Karl Jakob Moritz Heussenstamm (born June 4, 1835 in Frankfurt am Main , † July 29, 1913 there ) was a German local politician and official.

Life and work

Karl Heussenstamm came from a family of carpenters that has been documented in Frankfurt since the 17th century. Only his father Georg Jakob Heussenstamm became a lawyer and mortgage bookkeeper. His son studied after graduating from school at the municipal gymnasium also his birthplace Law, in Heidelberg and Goettingen, where he joined the fraternity Hannovera joined

After graduation and doctorate as Dr. jur. Heussenstamm was initially a lawyer in Frankfurt am Main. There he belonged to the Democratic Association . In 1873 he was elected to the city council as a member of the Progressive People's Party . He was immediately given the office of secretary. A year later, Karl Heussenstamm became second chairman of the city council; from 1877 to 1880 he was first chairman. In that year he was elected Second Mayor (re-elected in 1892, retired in 1899). So he was first deputy to Lord Mayor Johannes von Miquel and from 1890 to Lord Mayor Franz Adickes .

Karl Heussenstamm was chairman of the local school authority and campaigned for the expansion of the simultaneous school , especially when efforts were made to build more denominational schools. In addition, he was a member of supervisory bodies of various social organizations.

After his retirement he continued to be active in local politics.
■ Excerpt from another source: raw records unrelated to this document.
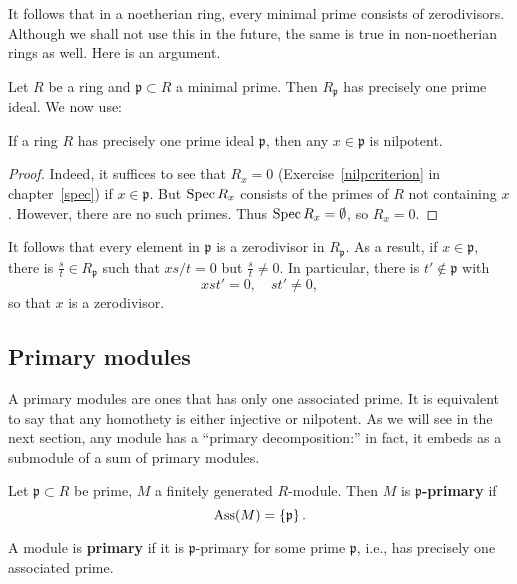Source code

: \begin{remark} 
It follows that in a noetherian ring, every minimal prime consists of
zerodivisors. Although we shall not use this in the future, the same is true
in non-noetherian rings as well.  Here is an argument.

Let $R$ be a ring and $\mathfrak{p} \subset R$ a minimal prime. Then
$R_{\mathfrak{p}}$ has precisely one prime ideal.
We now use:

\begin{lemma} 
If a ring $R$ has precisely one prime ideal $\mathfrak{p}$, then any $x \in
\mathfrak{p}$ is nilpotent.
\end{lemma} 
\begin{proof} 
Indeed, it suffices to see that $R_x = 0$ (Exercise~\ref{nilpcriterion} in
chapter~\ref{spec}) if $x \in
\mathfrak{p}$. But $\operatorname{Spec} R_x$
consists of the primes of $R$ not containing $x$. However, there are no such
primes. Thus $\operatorname{Spec} R_x = \emptyset$, so $R_x = 0$.
\end{proof} 

It follows that every element in $\mathfrak{p}$ is a zerodivisor in
$R_{\mathfrak{p}}$.
As a result, if $x \in \mathfrak{p}$, there is $\frac{s}{t} \in
R_{\mathfrak{p}}$ such that $xs/t = 0$ but $\frac{s}{t} \neq 0$.
In particular, there is $t' \notin \mathfrak{p}$ with 
\[ xst' = 0, \quad st' \neq 0,  \]
so that $x$ is a zerodivisor. 
\end{remark}



\subsection{Primary modules}

A primary modules are ones that has only one associated prime. It is equivalent
to say that any homothety is either injective or nilpotent. 
As we will see in the next section, any module has a ``primary
decomposition:'' in fact, it embeds as a submodule of a sum of primary
modules.

\begin{definition} 
Let $\mathfrak{p} \subset R$ be prime, $M$ a finitely generated  $R$-module. Then $M$ is
\textbf{$\mathfrak{p}$-primary} if 
\[ \operatorname{Ass}(M) = \left\{\mathfrak{p}\right\}.  \]

A module is \textbf{primary} if it is $\mathfrak{p}$-primary for some
prime $\mathfrak{p}$, i.e., has precisely one associated prime. 
\end{definition}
He remained a member of the Hessian Landtag for Wiesbaden and Hessen-Nassau (1890–1910 Liberal Party, 1910–1913 Progressive People's Party) and held the chairmanship of the district association of the Wiesbaden administrative district until his death. Karl Heussenstamm, who never made a secret of his free and liberal convictions, mainly worked in the background during his time as Second Mayor. In the upper class Frankfurt am Main he was a partisan of the "common people".

Heussenstamm Foundation

Heussenstamm bequeathed his considerable fortune to the city of Frankfurt in a will with the stipulation that the interest income should be used for welfare maintenance. This resulted in the Heussenstamm Foundation, which went into distress during the inflationary period after the First World War, but was reactivated after the Second World War. It still exists today and is dedicated to helping artists and helping elderly people in need. During the Nazi dictatorship and its racist politics, other Frankfurt foundations, especially those owned by Jewish founders, were incorporated into the Heussenstamm Foundation. Today, the city and the foundation see it as their responsibility to name this injustice and to make the tradition of these incorporated foundations visible again.

Honors

The city of Frankfurt am Main honored the mayor and benefactor by the district Dornbusch the Heussenstamm street named after him.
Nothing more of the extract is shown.